Monday, July 20, 2009

Creating Likable Characters

I watched two movies recently. One featured an ambitious, cutthroat business woman. The other, a happy-go-lucky kind of liar.

Both of these characters had flaws that propelled the story.

I liked heroine A, but not heroine B. Why was heroine A more likable than heroine B?

With heroine A, the watcher is shown almost right away a brief glimpse beneath her hardened shell. Brief, but it makes all the difference.

Heroine B is presented as a "nice" person, but I don't think that made her likable. I think for her to have been more likable the watcher needed to see something early on that showed heroine B actually cared for people around her and just didn't use them for her own purposes all the time.

My conclusion? A likable character may have horrible flaws, but they must also present some form of virtue, and right away, so that we, the reader, can see that this character has potential. And that they're worth rooting for.

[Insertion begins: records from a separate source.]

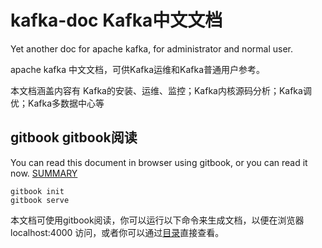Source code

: # kafka-doc Kafka中文文档

Yet another doc for apache kafka, for administrator and normal user.

apache kafka 中文文档，可供Kafka运维和Kafka普通用户参考。

本文档涵盖内容有 Kafka的安装、运维、监控；Kafka内核源码分析；Kafka调优；Kafka多数据中心等

## gitbook gitbook阅读

You can read this document in browser using gitbook, or you can read it now. [SUMMARY](SUMMARY.md)

```
gitbook init
gitbook serve
```

本文档可使用gitbook阅读，你可以运行以下命令来生成文档，以便在浏览器localhost:4000 访问，或者你可以通过[目录](SUMMARY.md)直接查看。

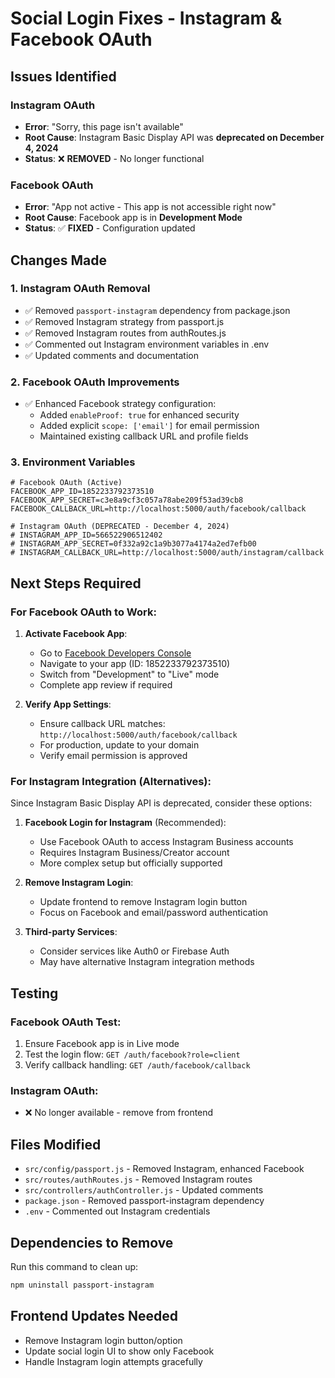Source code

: # Social Login Fixes - Instagram & Facebook OAuth

## Issues Identified

### Instagram OAuth
- **Error**: "Sorry, this page isn't available"
- **Root Cause**: Instagram Basic Display API was **deprecated on December 4, 2024**
- **Status**: ❌ **REMOVED** - No longer functional

### Facebook OAuth  
- **Error**: "App not active - This app is not accessible right now"
- **Root Cause**: Facebook app is in **Development Mode**
- **Status**: ✅ **FIXED** - Configuration updated

## Changes Made

### 1. Instagram OAuth Removal
- ✅ Removed `passport-instagram` dependency from package.json
- ✅ Removed Instagram strategy from passport.js
- ✅ Removed Instagram routes from authRoutes.js
- ✅ Commented out Instagram environment variables in .env
- ✅ Updated comments and documentation

### 2. Facebook OAuth Improvements
- ✅ Enhanced Facebook strategy configuration:
  - Added `enableProof: true` for enhanced security
  - Added explicit `scope: ['email']` for email permission
  - Maintained existing callback URL and profile fields

### 3. Environment Variables
```env
# Facebook OAuth (Active)
FACEBOOK_APP_ID=1852233792373510
FACEBOOK_APP_SECRET=c3e8a9cf3c057a78abe209f53ad39cb8
FACEBOOK_CALLBACK_URL=http://localhost:5000/auth/facebook/callback

# Instagram OAuth (DEPRECATED - December 4, 2024)
# INSTAGRAM_APP_ID=566522906512402
# INSTAGRAM_APP_SECRET=0f332a92c1a9b3077a4174a2ed7efb00
# INSTAGRAM_CALLBACK_URL=http://localhost:5000/auth/instagram/callback
```

## Next Steps Required

### For Facebook OAuth to Work:
1. **Activate Facebook App**:
   - Go to [Facebook Developers Console](https://developers.facebook.com/)
   - Navigate to your app (ID: 1852233792373510)
   - Switch from "Development" to "Live" mode
   - Complete app review if required

2. **Verify App Settings**:
   - Ensure callback URL matches: `http://localhost:5000/auth/facebook/callback`
   - For production, update to your domain
   - Verify email permission is approved

### For Instagram Integration (Alternatives):
Since Instagram Basic Display API is deprecated, consider these options:

1. **Facebook Login for Instagram** (Recommended):
   - Use Facebook OAuth to access Instagram Business accounts
   - Requires Instagram Business/Creator account
   - More complex setup but officially supported

2. **Remove Instagram Login**:
   - Update frontend to remove Instagram login button
   - Focus on Facebook and email/password authentication

3. **Third-party Services**:
   - Consider services like Auth0 or Firebase Auth
   - May have alternative Instagram integration methods

## Testing

### Facebook OAuth Test:
1. Ensure Facebook app is in Live mode
2. Test the login flow: `GET /auth/facebook?role=client`
3. Verify callback handling: `GET /auth/facebook/callback`

### Instagram OAuth:
- ❌ No longer available - remove from frontend

## Files Modified
- `src/config/passport.js` - Removed Instagram, enhanced Facebook
- `src/routes/authRoutes.js` - Removed Instagram routes
- `src/controllers/authController.js` - Updated comments
- `package.json` - Removed passport-instagram dependency
- `.env` - Commented out Instagram credentials

## Dependencies to Remove
Run this command to clean up:
```bash
npm uninstall passport-instagram
```

## Frontend Updates Needed
- Remove Instagram login button/option
- Update social login UI to show only Facebook
- Handle Instagram login attempts gracefully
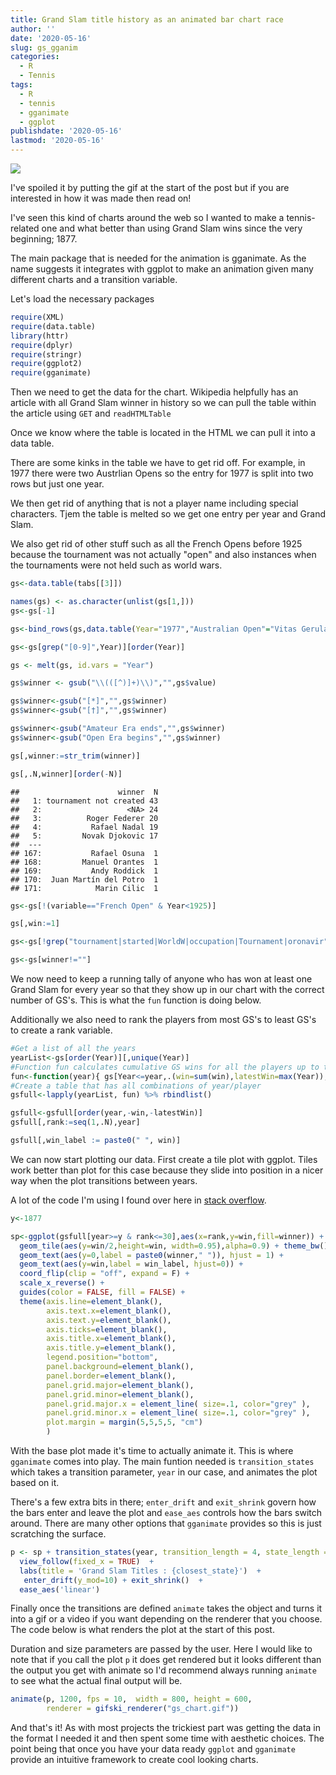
 ```yaml
---
title: Grand Slam title history as an animated bar chart race
author: ''
date: '2020-05-16'
slug: gs_gganim
categories:
  - R
  - Tennis
tags:
  - R
  - tennis
  - gganimate
  - ggplot
publishdate: '2020-05-16'
lastmod: '2020-05-16'
---
```


![](/post/2020-05-15-grand-slam-title-history-as-an-animated-bar-chart-race_files/gganim6.gif)



I've spoiled it by putting the gif at the start of the post but if you are interested in how it was made then read on! 

I've seen this kind of charts around the web so I wanted to make a tennis-related one and what better than using Grand Slam wins since the very beginning; 1877.

The main package that is needed for the animation is gganimate. As the name suggests it integrates with ggplot to make an animation given many different charts and a transition variable.

Let's load the necessary packages


```r
require(XML)
require(data.table)
library(httr)
require(dplyr)
require(stringr)
require(ggplot2)
require(gganimate)
```

Then we need to get the data for the chart. 
Wikipedia helpfully has an article with all Grand Slam winner in history so we can pull the table within the article using `GET` and `readHTMLTable`



Once we know where the table is located in the HTML we can pull it into a data table. 

There are some kinks in the table we have to get rid off. For example, in 1977 there were two Austrlian Opens so the entry for 1977 is split into two rows but just one year. 

We then get rid of anything that is not a player name including special characters. Tjem the table is melted so we get one entry per year and Grand Slam.

We also get rid of other stuff such as all the French Opens before 1925 because the tournament was not actually "open" and also instances when the tournaments were not held such as world wars.


```r
gs<-data.table(tabs[[3]])

names(gs) <- as.character(unlist(gs[1,]))
gs<-gs[-1]

gs<-bind_rows(gs,data.table(Year="1977","Australian Open"="Vitas Gerulaitis"))

gs<-gs[grep("[0-9]",Year)][order(Year)]

gs <- melt(gs, id.vars = "Year")

gs$winner <- gsub("\\(([^)]+)\\)","",gs$value)

gs$winner<-gsub("[*]","",gs$winner)
gs$winner<-gsub("[†]","",gs$winner)

gs$winner<-gsub("Amateur Era ends","",gs$winner)
gs$winner<-gsub("Open Era begins","",gs$winner)

gs[,winner:=str_trim(winner)]

gs[,.N,winner][order(-N)]
```

```
##                      winner  N
##   1: tournament not created 43
##   2:                   <NA> 24
##   3:          Roger Federer 20
##   4:           Rafael Nadal 19
##   5:         Novak Djokovic 17
##  ---                          
## 167:           Rafael Osuna  1
## 168:         Manuel Orantes  1
## 169:           Andy Roddick  1
## 170:  Juan Martín del Potro  1
## 171:            Marin Cilic  1
```

```r
gs<-gs[!(variable=="French Open" & Year<1925)]

gs[,win:=1]

gs<-gs[!grep("tournament|started|WorldW|occupation|Tournament|oronavir",winner)]

gs<-gs[winner!=""]
```

We now need to keep a running tally of anyone who has won at least one Grand Slam for every year so that they show up in our chart with the correct number of GS's. This is what the `fun` function is doing below.

Additionally we also need to rank the players from most GS's to least GS's to create a rank variable.


```r
#Get a list of all the years
yearList<-gs[order(Year)][,unique(Year)]
#Function fun calculates cumulative GS wins for all the players up to the current year
fun<-function(year){ gs[Year<=year,.(win=sum(win),latestWin=max(Year)),.(winner)][,year:=year] }
#Create a table that has all combinations of year/player
gsfull<-lapply(yearList, fun) %>% rbindlist()

gsfull<-gsfull[order(year,-win,-latestWin)]
gsfull[,rank:=seq(1,.N),year]

gsfull[,win_label := paste0(" ", win)]
```

We can now start plotting our data. First create a tile plot with ggplot. Tiles work better than plot for this case because they slide into position in a nicer way when the plot transitions between years. 

A lot of the code I'm using I found over here in [stack overflow](https://stackoverflow.com/questions/53162821/animated-sorted-bar-chart-with-bars-overtaking-each-other).


```r
y<-1877

sp<-ggplot(gsfull[year>=y & rank<=30],aes(x=rank,y=win,fill=winner)) + 
  geom_tile(aes(y=win/2,height=win, width=0.95),alpha=0.9) + theme_bw() +
  geom_text(aes(y=0,label = paste0(winner," ")), hjust = 1) +
  geom_text(aes(y=win,label = win_label, hjust=0)) +
  coord_flip(clip = "off", expand = F) +
  scale_x_reverse() +
  guides(color = FALSE, fill = FALSE) +
  theme(axis.line=element_blank(),
        axis.text.x=element_blank(),
        axis.text.y=element_blank(),
        axis.ticks=element_blank(),
        axis.title.x=element_blank(),
        axis.title.y=element_blank(),
        legend.position="bottom",
        panel.background=element_blank(),
        panel.border=element_blank(),
        panel.grid.major=element_blank(),
        panel.grid.minor=element_blank(),
        panel.grid.major.x = element_line( size=.1, color="grey" ),
        panel.grid.minor.x = element_line( size=.1, color="grey" ),
        plot.margin = margin(5,5,5,5, "cm")
        )
```

With the base plot made it's time to actually animate it. This is where `gganimate` comes into play. The main funtion needed is `transition_states` which takes a transition parameter, `year` in our case, and animates the plot based on it.

There's a few extra bits in there; `enter_drift` and `exit_shrink` govern how the bars enter and leave the plot and `ease_aes` controls how the bars switch around. There are many other options that `gganimate` provides so this is just scratching the surface. 


```r
p <- sp + transition_states(year, transition_length = 4, state_length = 2) +
  view_follow(fixed_x = TRUE)  +
  labs(title = 'Grand Slam Titles : {closest_state}')  +
   enter_drift(y_mod=10) + exit_shrink()  + 
  ease_aes('linear')
```

Finally once the transitions are defined `animate` takes the object and turns it into a gif or a video if you want depending on the renderer that you choose. The code below is what renders the plot at the start of this post. 

Duration and size parameters are passed by the user. Here I would like to note that if you call the plot `p` it does get rendered but it looks different than the output you get with animate so I'd recommend always running `animate` to see what the actual final output will be.


```r
animate(p, 1200, fps = 10,  width = 800, height = 600, 
        renderer = gifski_renderer("gs_chart.gif"))
```

And that's it! As with most projects the trickiest part was getting the data in the format I needed it and then spent some time with aesthetic choices. The point being that once you have your data ready `ggplot` and `gganimate` provide an intuitive framework to create cool looking charts. 
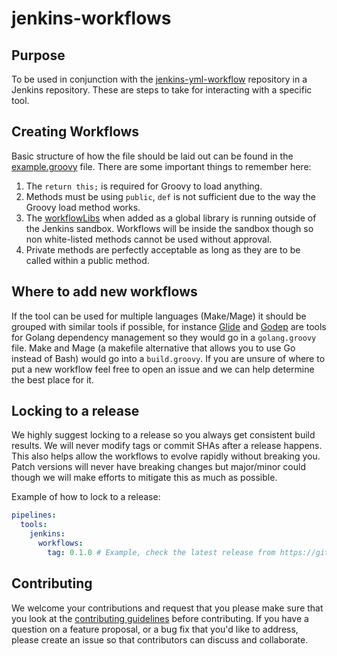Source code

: # jenkins-workflows

## Purpose

To be used in conjunction with the [jenkins-yml-workflow](https://github.com/concur/jenkins-yml-workflowLibs) repository in a Jenkins repository. These are steps to take for interacting with a specific tool.

## Creating Workflows

Basic structure of how the file should be laid out can be found in the [example.groovy](../example.groovy) file. There are some important things to remember here:

1. The `return this;` is required for Groovy to load anything.
1. Methods must be using `public`, `def` is not sufficient due to the way the Groovy load method works.
1. The [workflowLibs](https://github.com/concur/jenkins-yml-workflowLibs) when added as a global library is running outside of the Jenkins sandbox. Workflows will be inside the sandbox though so non white-listed methods cannot be used without approval.
1. Private methods are perfectly acceptable as long as they are to be called within a public method.

## Where to add new workflows

If the tool can be used for multiple languages (Make/Mage) it should be grouped with similar tools if possible, for instance [Glide](https://github.com/Masterminds/glide) and [Godep](https://github.com/tools/godep) are tools for Golang dependency management so they would go in a `golang.groovy` file. Make and Mage (a makefile alternative that allows you to use Go instead of Bash) would go into a `build.groovy`. If you are unsure of where to put a new workflow feel free to open an issue and we can help determine the best place for it.

## Locking to a release

We highly suggest locking to a release so you always get consistent build results. We will never modify tags or commit SHAs after a release happens. This also helps allow the workflows to evolve rapidly without breaking you. Patch versions will never have breaking changes but major/minor could though we will make efforts to mitigate this as much as possible.

Example of how to lock to a release:

```yaml
pipelines:
  tools:
    jenkins:
      workflows:
        tag: 0.1.0 # Example, check the latest release from https://github.com/concur/jenkins-workflows/releases
```

## Contributing

We welcome your contributions and request that you please make sure that you look at the [contributing guidelines](contributing) before contributing. If you have a question on a feature proposal, or a bug fix that you'd like to address, please create an issue so that contributors can discuss and collaborate.

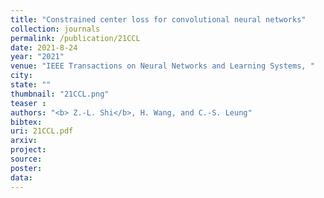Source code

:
 ```yaml
---
title: "Constrained center loss for convolutional neural networks"
collection: journals
permalink: /publication/21CCL
date: 2021-8-24
year: "2021"
venue: "IEEE Transactions on Neural Networks and Learning Systems, "
city: 
state: ""
thumbnail: "21CCL.png"
teaser : 
authors: "<b> Z.-L. Shi</b>, H. Wang, and C.-S. Leung"
bibtex: 
uri: 21CCL.pdf
arxiv: 
project: 
source: 
poster: 
data:
---
```


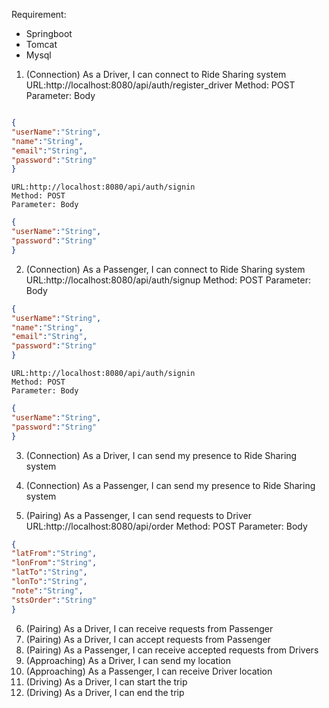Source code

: Requirement:
- Springboot
- Tomcat
- Mysql

1. (Connection) As a Driver, I can connect to Ride Sharing system
	URL:http://localhost:8080/api/auth/register_driver
	Method: POST
	Parameter: Body
```json

{
"userName":"String",
"name":"String",
"email":"String",
"password":"String"
}
```
	URL:http://localhost:8080/api/auth/signin
	Method: POST
	Parameter: Body
```json
{
"userName":"String",
"password":"String"
}

```
2. (Connection) As a Passenger, I can connect to Ride Sharing system
	URL:http://localhost:8080/api/auth/signup
	Method: POST
	Parameter: Body
```json
{
"userName":"String",
"name":"String",
"email":"String",
"password":"String"
}
```
	URL:http://localhost:8080/api/auth/signin
	Method: POST
	Parameter: Body
```json
{
"userName":"String",
"password":"String"
}

```
3. (Connection) As a Driver, I can send my presence to Ride Sharing system
4. (Connection) As a Passenger, I can send my presence to Ride Sharing system

5. (Pairing) As a Passenger, I can send requests to Driver
	URL:http://localhost:8080/api/order
	Method: POST
	Parameter: Body
```json
{
"latFrom":"String",
"lonFrom":"String",
"latTo":"String",
"lonTo":"String",
"note":"String",
"stsOrder":"String"
}
```
6. (Pairing) As a Driver, I can receive requests from Passenger
7. (Pairing) As a Driver, I can accept requests from Passenger
8. (Pairing) As a Passenger, I can receive accepted requests from Drivers
9. (Approaching) As a Driver, I can send my location
10. (Approaching) As a Passenger, I can receive Driver location
11. (Driving) As a Driver, I can start the trip
12. (Driving) As a Driver, I can end the trip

Do you have a formula for making likable characters? Is there anything that would make a character unlikable to you, no matter what other virtue he or she might possess?

48 comments:

Eileen Astels Watson said...

Kicking, or any abuse of any animal is a "Burn this baby" signal to me every time. They could save a thousand human lives, but one nasty turn to a helpless animal turns me totally off.

You're so right, though, you've got to get empathy right away to have a less-than-stellar hero/heroine keep you interested.

Janna Qualman said...

It can be hard to consciously make a character endearing - so I try not to think about it too hard (or over do it), and just let them unfold on paper.

You've given me something to think about.

Marybeth Poppins said...

I don't think I've met a character I didn't like yet. Usually every character has at least on redeeming quality about them, even the bad guys. I'd have to think about this a bit harder....

Elle Scott said...

Thanks so much for this post because I've been doing a lot of thinking about this for a while. My main character is nice, but I'm not sure she's likable. You're right; there is more to making a character likable than just making him/her nice.

I hate characters who are too self-absorbed. That is a turn-off for me.

Donna M. Kohlstrom said...

Definitely anyone who abuses animals or children would make any character, regardless of other good qualities, unlikeable for me.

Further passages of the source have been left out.